→ **REQUIRED ACTION**: Please repeat exactly the lines below from the one containing "The top and" down to the one containing "The latter is", both included, and nothing else.
::: INFORMATION :::
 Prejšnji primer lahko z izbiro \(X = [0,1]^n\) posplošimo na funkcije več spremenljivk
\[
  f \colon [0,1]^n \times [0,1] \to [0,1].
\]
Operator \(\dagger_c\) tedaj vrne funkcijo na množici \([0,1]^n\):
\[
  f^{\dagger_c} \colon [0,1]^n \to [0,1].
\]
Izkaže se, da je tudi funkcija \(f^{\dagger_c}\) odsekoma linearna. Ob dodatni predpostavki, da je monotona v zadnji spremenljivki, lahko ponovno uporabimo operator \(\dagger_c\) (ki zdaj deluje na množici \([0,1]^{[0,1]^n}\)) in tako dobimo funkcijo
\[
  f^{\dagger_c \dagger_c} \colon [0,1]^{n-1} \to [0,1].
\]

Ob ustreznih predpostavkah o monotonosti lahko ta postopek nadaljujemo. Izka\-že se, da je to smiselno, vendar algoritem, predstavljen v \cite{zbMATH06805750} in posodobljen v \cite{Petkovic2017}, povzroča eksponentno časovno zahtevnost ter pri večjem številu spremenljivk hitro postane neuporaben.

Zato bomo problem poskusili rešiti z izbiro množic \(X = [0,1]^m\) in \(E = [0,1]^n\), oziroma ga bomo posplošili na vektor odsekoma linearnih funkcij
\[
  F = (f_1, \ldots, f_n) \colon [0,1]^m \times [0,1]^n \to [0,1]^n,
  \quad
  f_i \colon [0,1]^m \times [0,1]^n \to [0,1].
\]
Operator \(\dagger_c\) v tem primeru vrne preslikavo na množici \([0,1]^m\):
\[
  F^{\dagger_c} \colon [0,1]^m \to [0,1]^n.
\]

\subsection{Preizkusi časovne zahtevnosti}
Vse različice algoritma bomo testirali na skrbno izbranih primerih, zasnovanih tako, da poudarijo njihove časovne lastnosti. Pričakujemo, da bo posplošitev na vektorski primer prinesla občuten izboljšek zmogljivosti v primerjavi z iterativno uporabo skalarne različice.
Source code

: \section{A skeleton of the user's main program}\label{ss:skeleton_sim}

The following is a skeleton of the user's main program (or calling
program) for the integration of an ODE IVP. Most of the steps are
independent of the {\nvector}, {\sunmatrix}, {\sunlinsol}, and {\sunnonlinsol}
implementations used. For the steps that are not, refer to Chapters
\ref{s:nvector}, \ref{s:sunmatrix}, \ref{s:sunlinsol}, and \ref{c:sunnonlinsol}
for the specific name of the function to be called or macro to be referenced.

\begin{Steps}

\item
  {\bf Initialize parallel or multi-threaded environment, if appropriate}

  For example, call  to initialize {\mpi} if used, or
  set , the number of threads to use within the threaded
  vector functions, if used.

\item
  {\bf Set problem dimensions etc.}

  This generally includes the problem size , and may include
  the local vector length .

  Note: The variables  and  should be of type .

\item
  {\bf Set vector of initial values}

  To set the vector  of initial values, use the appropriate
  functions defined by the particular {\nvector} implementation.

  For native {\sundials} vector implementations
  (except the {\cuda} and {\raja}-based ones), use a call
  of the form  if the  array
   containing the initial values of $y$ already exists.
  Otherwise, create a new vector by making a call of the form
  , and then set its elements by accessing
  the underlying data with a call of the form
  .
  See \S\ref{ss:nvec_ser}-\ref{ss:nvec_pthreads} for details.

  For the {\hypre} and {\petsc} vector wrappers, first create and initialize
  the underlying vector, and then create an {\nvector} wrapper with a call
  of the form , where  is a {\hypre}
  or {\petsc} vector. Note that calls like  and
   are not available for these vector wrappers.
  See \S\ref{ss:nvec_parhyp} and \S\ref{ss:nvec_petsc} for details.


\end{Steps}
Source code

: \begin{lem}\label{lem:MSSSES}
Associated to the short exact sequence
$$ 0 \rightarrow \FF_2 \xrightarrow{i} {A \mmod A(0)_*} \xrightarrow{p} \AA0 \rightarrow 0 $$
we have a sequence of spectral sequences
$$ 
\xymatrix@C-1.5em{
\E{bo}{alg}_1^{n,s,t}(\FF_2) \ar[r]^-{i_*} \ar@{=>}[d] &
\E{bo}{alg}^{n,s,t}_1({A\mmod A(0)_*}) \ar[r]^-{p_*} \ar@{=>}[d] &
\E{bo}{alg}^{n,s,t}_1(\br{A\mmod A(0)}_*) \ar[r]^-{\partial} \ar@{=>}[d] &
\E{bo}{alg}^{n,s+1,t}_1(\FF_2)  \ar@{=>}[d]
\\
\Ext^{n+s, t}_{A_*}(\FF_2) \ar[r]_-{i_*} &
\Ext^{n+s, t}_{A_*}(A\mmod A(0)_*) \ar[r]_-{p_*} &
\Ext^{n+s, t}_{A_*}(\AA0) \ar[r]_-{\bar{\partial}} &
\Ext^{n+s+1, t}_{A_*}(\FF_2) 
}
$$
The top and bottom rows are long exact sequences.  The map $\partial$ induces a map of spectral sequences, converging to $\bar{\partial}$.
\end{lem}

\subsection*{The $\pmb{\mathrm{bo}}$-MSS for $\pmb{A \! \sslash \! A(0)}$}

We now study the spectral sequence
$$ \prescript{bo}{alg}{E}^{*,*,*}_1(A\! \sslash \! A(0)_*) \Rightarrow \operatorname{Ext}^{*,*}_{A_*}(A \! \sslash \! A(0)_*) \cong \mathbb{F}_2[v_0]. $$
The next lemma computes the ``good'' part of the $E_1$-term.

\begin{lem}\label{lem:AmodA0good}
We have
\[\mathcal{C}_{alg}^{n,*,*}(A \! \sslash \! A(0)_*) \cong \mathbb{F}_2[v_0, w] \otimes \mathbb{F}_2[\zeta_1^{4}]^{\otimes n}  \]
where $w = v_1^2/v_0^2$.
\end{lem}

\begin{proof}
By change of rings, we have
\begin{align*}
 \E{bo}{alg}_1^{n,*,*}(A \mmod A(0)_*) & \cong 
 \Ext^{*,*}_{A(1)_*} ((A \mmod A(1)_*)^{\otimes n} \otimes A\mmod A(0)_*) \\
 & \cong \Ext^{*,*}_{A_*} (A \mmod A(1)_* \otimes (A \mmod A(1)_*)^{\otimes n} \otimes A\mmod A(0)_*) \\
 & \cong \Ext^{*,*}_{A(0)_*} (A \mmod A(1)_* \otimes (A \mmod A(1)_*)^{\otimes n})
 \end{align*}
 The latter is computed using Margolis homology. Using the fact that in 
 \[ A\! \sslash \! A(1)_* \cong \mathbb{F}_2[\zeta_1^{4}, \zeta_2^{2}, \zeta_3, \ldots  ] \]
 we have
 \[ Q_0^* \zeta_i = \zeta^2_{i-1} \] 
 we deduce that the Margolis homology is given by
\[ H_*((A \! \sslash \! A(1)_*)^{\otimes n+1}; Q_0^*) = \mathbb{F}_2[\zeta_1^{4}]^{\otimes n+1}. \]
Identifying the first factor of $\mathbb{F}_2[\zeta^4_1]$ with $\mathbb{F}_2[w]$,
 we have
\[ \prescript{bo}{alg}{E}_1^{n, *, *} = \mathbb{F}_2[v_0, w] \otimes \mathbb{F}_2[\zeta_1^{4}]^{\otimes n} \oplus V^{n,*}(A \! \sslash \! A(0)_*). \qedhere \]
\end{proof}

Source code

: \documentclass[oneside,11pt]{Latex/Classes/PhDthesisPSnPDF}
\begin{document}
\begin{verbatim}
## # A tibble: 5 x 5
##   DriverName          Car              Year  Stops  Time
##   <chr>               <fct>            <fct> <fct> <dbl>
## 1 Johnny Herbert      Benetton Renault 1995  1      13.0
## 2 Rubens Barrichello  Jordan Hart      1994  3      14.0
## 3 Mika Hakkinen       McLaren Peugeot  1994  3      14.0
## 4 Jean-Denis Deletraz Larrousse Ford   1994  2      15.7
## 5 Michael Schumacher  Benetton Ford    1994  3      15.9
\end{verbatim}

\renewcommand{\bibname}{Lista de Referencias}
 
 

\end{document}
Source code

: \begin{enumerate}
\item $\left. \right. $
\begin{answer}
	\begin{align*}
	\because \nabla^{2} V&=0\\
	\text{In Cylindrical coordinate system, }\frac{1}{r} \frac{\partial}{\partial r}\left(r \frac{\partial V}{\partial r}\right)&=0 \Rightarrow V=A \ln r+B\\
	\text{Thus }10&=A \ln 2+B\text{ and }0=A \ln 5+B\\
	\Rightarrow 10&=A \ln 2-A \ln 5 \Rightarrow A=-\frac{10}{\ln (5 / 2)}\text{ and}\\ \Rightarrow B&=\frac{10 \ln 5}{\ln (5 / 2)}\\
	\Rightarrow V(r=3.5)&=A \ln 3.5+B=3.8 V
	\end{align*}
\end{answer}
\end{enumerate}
:::
→ **TASK ANSWER**:
The top and bottom rows are long exact sequences.  The map $\partial$ induces a map of spectral sequences, converging to $\bar{\partial}$.
\end{lem}

\subsection*{The $\pmb{\mathrm{bo}}$-MSS for $\pmb{A \! \sslash \! A(0)}$}

We now study the spectral sequence
$$ \prescript{bo}{alg}{E}^{*,*,*}_1(A\! \sslash \! A(0)_*) \Rightarrow \operatorname{Ext}^{*,*}_{A_*}(A \! \sslash \! A(0)_*) \cong \mathbb{F}_2[v_0]. $$
The next lemma computes the ``good'' part of the $E_1$-term.

\begin{lem}\label{lem:AmodA0good}
We have
\[\mathcal{C}_{alg}^{n,*,*}(A \! \sslash \! A(0)_*) \cong \mathbb{F}_2[v_0, w] \otimes \mathbb{F}_2[\zeta_1^{4}]^{\otimes n}  \]
where $w = v_1^2/v_0^2$.
\end{lem}

\begin{proof}
By change of rings, we have
\begin{align*}
 \E{bo}{alg}_1^{n,*,*}(A \mmod A(0)_*) & \cong 
 \Ext^{*,*}_{A(1)_*} ((A \mmod A(1)_*)^{\otimes n} \otimes A\mmod A(0)_*) \\
 & \cong \Ext^{*,*}_{A_*} (A \mmod A(1)_* \otimes (A \mmod A(1)_*)^{\otimes n} \otimes A\mmod A(0)_*) \\
 & \cong \Ext^{*,*}_{A(0)_*} (A \mmod A(1)_* \otimes (A \mmod A(1)_*)^{\otimes n})
 \end{align*}
 The latter is computed using Margolis homology. Using the fact that in 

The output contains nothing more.